Task description:
For each line of the listing that holds "keyword", show the full line.

Dataset content:
····················

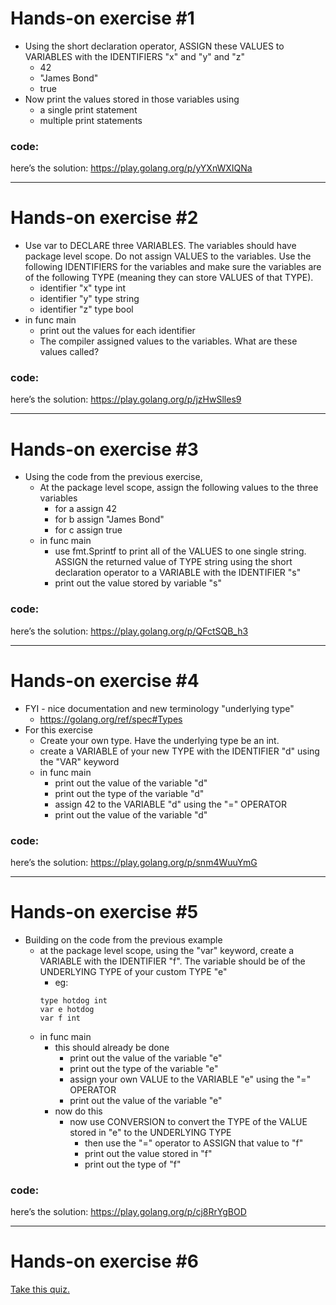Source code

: # Hands-on exercise #1
- Using the short declaration operator, ASSIGN these VALUES to VARIABLES with the IDENTIFIERS "x" and "y" and "z"
  - 42
  - "James Bond"
  - true
- Now print the values stored in those variables using 
  - a single print statement
  - multiple print statements
### code:
here’s the solution: https://play.golang.org/p/yYXnWXIQNa
 
---
# Hands-on exercise #2
- Use var to DECLARE three VARIABLES. The variables should have package level scope. Do not assign VALUES to the variables. Use the following IDENTIFIERS for the variables and make sure the variables are of the following TYPE (meaning they can store VALUES of that TYPE).
  - identifier "x" type int
  - identifier "y" type string
  - identifier "z" type bool
- in func main
  - print out the values for each identifier
  - The compiler assigned values to the variables. What are these values called?
### code:
here’s the solution: https://play.golang.org/p/jzHwSlles9 

---
# Hands-on exercise #3
- Using the code from the previous exercise,
  - At the package level scope, assign the following values to the three variables
    - for a assign 42
    - for b assign "James Bond"
    - for c assign true
  - in func main
    - use fmt.Sprintf to print all of the VALUES to one single string. ASSIGN the returned value of TYPE string using the short declaration operator to a VARIABLE with the IDENTIFIER "s"
    - print out the value stored by variable "s"
### code:
here’s the solution: https://play.golang.org/p/QFctSQB_h3 

---
# Hands-on exercise #4
- FYI - nice documentation and new terminology "underlying type"
  - https://golang.org/ref/spec#Types 
- For this exercise
  - Create your own type. Have the underlying type be an int.
  - create a VARIABLE of your new TYPE with the IDENTIFIER "d" using the "VAR" keyword
  - in func main
    - print out the value of the variable "d"
    - print out the type of the variable "d"
    - assign 42 to the VARIABLE "d" using the "=" OPERATOR
    - print out the value of the variable "d"
### code:
here’s the solution: https://play.golang.org/p/snm4WuuYmG 

---
# Hands-on exercise #5
- Building on the code from the previous example
  - at the package level scope, using the "var" keyword, create a VARIABLE with the IDENTIFIER "f". The variable should be of the UNDERLYING TYPE of your custom TYPE "e"
    - eg:
    ```
    type hotdog int
    var e hotdog
    var f int
    ```
  - in func main
    - this should already be done
      - print out the value of the variable "e"
      - print out the type of the variable "e"
      - assign your own VALUE to the VARIABLE "e" using the "=" OPERATOR
      - print out the value of the variable "e"
    - now do this
      - now use CONVERSION to convert the TYPE of the VALUE stored in "e" to the UNDERLYING TYPE
        - then use the "=" operator to ASSIGN that value to "f"
        - print out the value stored in "f"
        - print out the type of "f"
### code:
here’s the solution: https://play.golang.org/p/cj8RrYgBOD 

---
# Hands-on exercise #6
[Take this quiz.](https://goo.gl/forms/dfwmTuYTe5ox8nyt1)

····················

Written response:
  - create a VARIABLE of your new TYPE with the IDENTIFIER "d" using the "VAR" keyword
  - at the package level scope, using the "var" keyword, create a VARIABLE with the IDENTIFIER "f". The variable should be of the UNDERLYING TYPE of your custom TYPE "e"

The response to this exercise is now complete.